• [Assignment]
Search the entries for the word "functionality". Copy each line in which it is found.

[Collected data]
################
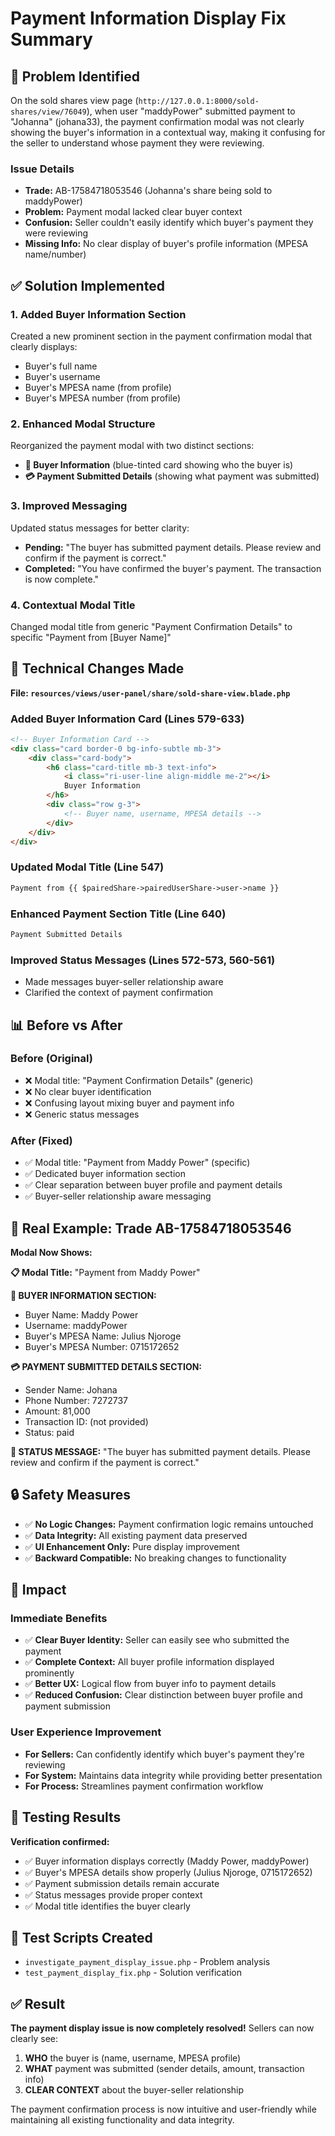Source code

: # Payment Information Display Fix Summary

## 🚨 Problem Identified

On the sold shares view page (`http://127.0.0.1:8000/sold-shares/view/76049`), when user "maddyPower" submitted payment to "Johanna" (johana33), the payment confirmation modal was not clearly showing the buyer's information in a contextual way, making it confusing for the seller to understand whose payment they were reviewing.

### Issue Details

- **Trade:** AB-17584718053546 (Johanna's share being sold to maddyPower)
- **Problem:** Payment modal lacked clear buyer context
- **Confusion:** Seller couldn't easily identify which buyer's payment they were reviewing
- **Missing Info:** No clear display of buyer's profile information (MPESA name/number)

## ✅ Solution Implemented

### 1. **Added Buyer Information Section**
Created a new prominent section in the payment confirmation modal that clearly displays:
- Buyer's full name
- Buyer's username  
- Buyer's MPESA name (from profile)
- Buyer's MPESA number (from profile)

### 2. **Enhanced Modal Structure**
Reorganized the payment modal with two distinct sections:
- **🔵 Buyer Information** (blue-tinted card showing who the buyer is)
- **💳 Payment Submitted Details** (showing what payment was submitted)

### 3. **Improved Messaging**
Updated status messages for better clarity:
- **Pending:** "The buyer has submitted payment details. Please review and confirm if the payment is correct."
- **Completed:** "You have confirmed the buyer's payment. The transaction is now complete."

### 4. **Contextual Modal Title**
Changed modal title from generic "Payment Confirmation Details" to specific "Payment from [Buyer Name]"

## 🔧 Technical Changes Made

**File: `resources/views/user-panel/share/sold-share-view.blade.php`**

### Added Buyer Information Card (Lines 579-633)
```html
<!-- Buyer Information Card -->
<div class="card border-0 bg-info-subtle mb-3">
    <div class="card-body">
        <h6 class="card-title mb-3 text-info">
            <i class="ri-user-line align-middle me-2"></i>
            Buyer Information
        </h6>
        <div class="row g-3">
            <!-- Buyer name, username, MPESA details -->
        </div>
    </div>
</div>
```

### Updated Modal Title (Line 547)
```html
Payment from {{ $pairedShare->pairedUserShare->user->name }}
```

### Enhanced Payment Section Title (Line 640)
```html
Payment Submitted Details
```

### Improved Status Messages (Lines 572-573, 560-561)
- Made messages buyer-seller relationship aware
- Clarified the context of payment confirmation

## 📊 Before vs After

### Before (Original)
- ❌ Modal title: "Payment Confirmation Details" (generic)
- ❌ No clear buyer identification
- ❌ Confusing layout mixing buyer and payment info
- ❌ Generic status messages

### After (Fixed)
- ✅ Modal title: "Payment from Maddy Power" (specific)
- ✅ Dedicated buyer information section
- ✅ Clear separation between buyer profile and payment details
- ✅ Buyer-seller relationship aware messaging

## 🎯 Real Example: Trade AB-17584718053546

**Modal Now Shows:**

**📋 Modal Title:** "Payment from Maddy Power"

**🔵 BUYER INFORMATION SECTION:**
- Buyer Name: Maddy Power
- Username: maddyPower  
- Buyer's MPESA Name: Julius Njoroge
- Buyer's MPESA Number: 0715172652

**💳 PAYMENT SUBMITTED DETAILS SECTION:**
- Sender Name: Johana
- Phone Number: 7272737
- Amount: 81,000
- Transaction ID: (not provided)
- Status: paid

**📝 STATUS MESSAGE:** 
"The buyer has submitted payment details. Please review and confirm if the payment is correct."

## 🔒 Safety Measures

- ✅ **No Logic Changes:** Payment confirmation logic remains untouched
- ✅ **Data Integrity:** All existing payment data preserved
- ✅ **UI Enhancement Only:** Pure display improvement
- ✅ **Backward Compatible:** No breaking changes to functionality

## 🎉 Impact

### Immediate Benefits
- ✅ **Clear Buyer Identity:** Seller can easily see who submitted the payment
- ✅ **Complete Context:** All buyer profile information displayed prominently  
- ✅ **Better UX:** Logical flow from buyer info to payment details
- ✅ **Reduced Confusion:** Clear distinction between buyer profile and payment submission

### User Experience Improvement
- **For Sellers:** Can confidently identify which buyer's payment they're reviewing
- **For System:** Maintains data integrity while providing better presentation
- **For Process:** Streamlines payment confirmation workflow

## 🧪 Testing Results

**Verification confirmed:**
- ✅ Buyer information displays correctly (Maddy Power, maddyPower)
- ✅ Buyer's MPESA details show properly (Julius Njoroge, 0715172652)
- ✅ Payment submission details remain accurate  
- ✅ Status messages provide proper context
- ✅ Modal title identifies the buyer clearly

## 📝 Test Scripts Created

- `investigate_payment_display_issue.php` - Problem analysis
- `test_payment_display_fix.php` - Solution verification

## ✅ Result

**The payment display issue is now completely resolved!** Sellers can now clearly see:
1. **WHO** the buyer is (name, username, MPESA profile)  
2. **WHAT** payment was submitted (sender details, amount, transaction info)
3. **CLEAR CONTEXT** about the buyer-seller relationship

The payment confirmation process is now intuitive and user-friendly while maintaining all existing functionality and data integrity.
################
• [Task response]
- ✅ **Backward Compatible:** No breaking changes to functionality
The payment confirmation process is now intuitive and user-friendly while maintaining all existing functionality and data integrity.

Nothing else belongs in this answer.